1. exhaust aftertreatment device (1), in particular for a diesel engine, which is traversed by an exhaust gas stream and an exhaust gas inlet (10), a reducing agent addition system for adding reducing agent in the exhaust stream, a nitrogen oxide reduction catalyst (22) and an exhaust gas outlet (32), characterized in that the reducing agent addition system comprises at least two reducing agent adding devices, in particular injection nozzles (15).

2. exhaust aftertreatment device (1) according to claim 1, characterized in that the exhaust gas aftertreatment device (1) has an approximately annular chamber-shaped reducing agent addition area (12), in which the addition of the reducing agent in the exhaust gas stream.

3. exhaust aftertreatment device (1) according to any one of the preceding claims, characterized in that the reducing agent addition area (12) by an approximately tubular Abgaszuführvorrichtung (7) and a concentrically arranged for this purpose, approximately tubular formed Reduktionsmittelzugabe- area-limiting device (13) is formed ,

An exhaust aftertreatment device (1) according to any one of the preceding claims, characterized in that the reducing agent adding means (15) are disposed at an upstream end of the reducing agent addition section (12).

An exhaust aftertreatment device (1) according to claim 4, characterized in that the exhaust gas inlet (10) is formed adjacent to the upstream end of the reducing agent addition section (12) in the exhaust gas supply device (7).

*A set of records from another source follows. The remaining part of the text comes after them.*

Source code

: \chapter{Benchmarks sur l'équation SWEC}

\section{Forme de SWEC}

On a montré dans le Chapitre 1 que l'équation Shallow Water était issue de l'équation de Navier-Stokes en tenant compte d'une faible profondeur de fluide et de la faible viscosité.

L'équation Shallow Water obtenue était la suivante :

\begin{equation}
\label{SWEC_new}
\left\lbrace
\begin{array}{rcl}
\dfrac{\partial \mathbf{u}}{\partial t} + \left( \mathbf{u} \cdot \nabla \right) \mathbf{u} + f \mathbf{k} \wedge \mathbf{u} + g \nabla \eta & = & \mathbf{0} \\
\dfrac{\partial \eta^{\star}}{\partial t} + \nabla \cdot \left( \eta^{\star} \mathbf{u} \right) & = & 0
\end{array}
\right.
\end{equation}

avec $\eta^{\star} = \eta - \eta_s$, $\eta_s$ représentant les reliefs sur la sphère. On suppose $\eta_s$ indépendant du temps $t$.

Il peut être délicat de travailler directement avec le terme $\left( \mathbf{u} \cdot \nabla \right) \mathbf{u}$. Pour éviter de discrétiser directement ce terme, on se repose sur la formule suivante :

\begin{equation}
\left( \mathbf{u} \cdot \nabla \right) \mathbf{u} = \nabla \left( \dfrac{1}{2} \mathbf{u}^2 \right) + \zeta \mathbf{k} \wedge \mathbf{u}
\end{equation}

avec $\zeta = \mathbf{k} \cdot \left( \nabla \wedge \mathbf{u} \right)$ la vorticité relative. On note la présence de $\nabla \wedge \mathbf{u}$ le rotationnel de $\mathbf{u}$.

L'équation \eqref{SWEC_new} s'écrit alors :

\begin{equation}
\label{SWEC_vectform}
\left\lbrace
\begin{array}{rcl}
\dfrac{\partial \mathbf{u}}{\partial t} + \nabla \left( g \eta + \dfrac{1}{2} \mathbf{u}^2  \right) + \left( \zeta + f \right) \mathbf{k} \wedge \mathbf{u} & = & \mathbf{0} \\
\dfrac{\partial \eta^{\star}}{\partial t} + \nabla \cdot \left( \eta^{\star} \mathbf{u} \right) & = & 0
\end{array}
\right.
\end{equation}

An exhaust aftertreatment device (1) according to claim 3, 4 or 5, characterized in that the annular chamber-shaped reducing agent addition portion (12) of the exhaust aftertreatment device (1) is housed in a housing (2) such that the tubular exhaust gas supply device (7) and the tubular restriction device (13) between a first housing end wall (4) and a second housing end wall (5) in the housing (2), that the exhaust gas inlet (10) into the reducing agent addition area (12) in the Abgaszuführvorrichtung (7) adjacent to the second, the end of the limiting device (13) closing housing end wall (5) is formed, wherein the Reduktionsmittelzugabevorrichtungen adjacent to the second housing end wall (5) in the region of the exhaust gas inlet (10) at the upstream end of the Reduktionsmittelzugabebereichs (12) are arranged.

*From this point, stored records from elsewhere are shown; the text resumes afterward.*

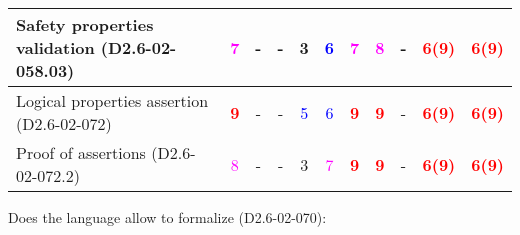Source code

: \begin{tabular}{|l | c | c | c | c | c | c | c | c | c | c |}
\hline
Safety properties validation (D2.6-02-058.03) & \textcolor{magenta}{7} & - & - & 3     & \textcolor{blue}{6} & \textcolor{magenta}{7} & \textcolor{magenta}{8} & - & \textcolor{red}{\textbf{6(9)}}   & \textcolor{red}{\textbf{6(9)}}   \\
\hline
Logical properties assertion (D2.6-02-072) & \textcolor{red}{\textbf{9}} & - & - & \textcolor{blue}{5} & \textcolor{blue}{6} & \textcolor{red}{\textbf{9}} & \textcolor{red}{\textbf{9}} & - & \textcolor{red}{\textbf{6(9)}}   & \textcolor{red}{\textbf{6(9)}}   \\
\hline
Proof of assertions (D2.6-02-072.2) & \textcolor{magenta}{8} & - & - & 3     & \textcolor{magenta}{7} & \textcolor{red}{\textbf{9}} & \textcolor{red}{\textbf{9}} & - & \textcolor{red}{\textbf{6(9)}}   & \textcolor{red}{\textbf{6(9)}}   \\
\hline
\end{tabular}

Does the language allow to  formalize (D2.6-02-070):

7. exhaust aftertreatment device (1) according to one of claims 3 to 6, characterized in that the Abgaszuführvorrichtung (7) and / or the Reduktionsmittelzugabebereich limiting device (13) have a circular or an elliptical cross-sectional shape.

8. Exhaust after-treatment device (1) according to one of claims 3 to 7, characterized in that the Abgaszuführvorrichtung (7) and the Reduktionsmittelzugabebereich limiting device (13) have an identical cross-sectional shape.

9. exhaust aftertreatment device (1) according to any one of the preceding claims, characterized in that the Reduktionsmittelzugabevorrichtungen (15) have a common feed line.

10. Aftertreatment device (1) according to any one of the preceding claims, characterized in that the reducing agent adding devices (15) are individually controllable, i. individually openable and closable.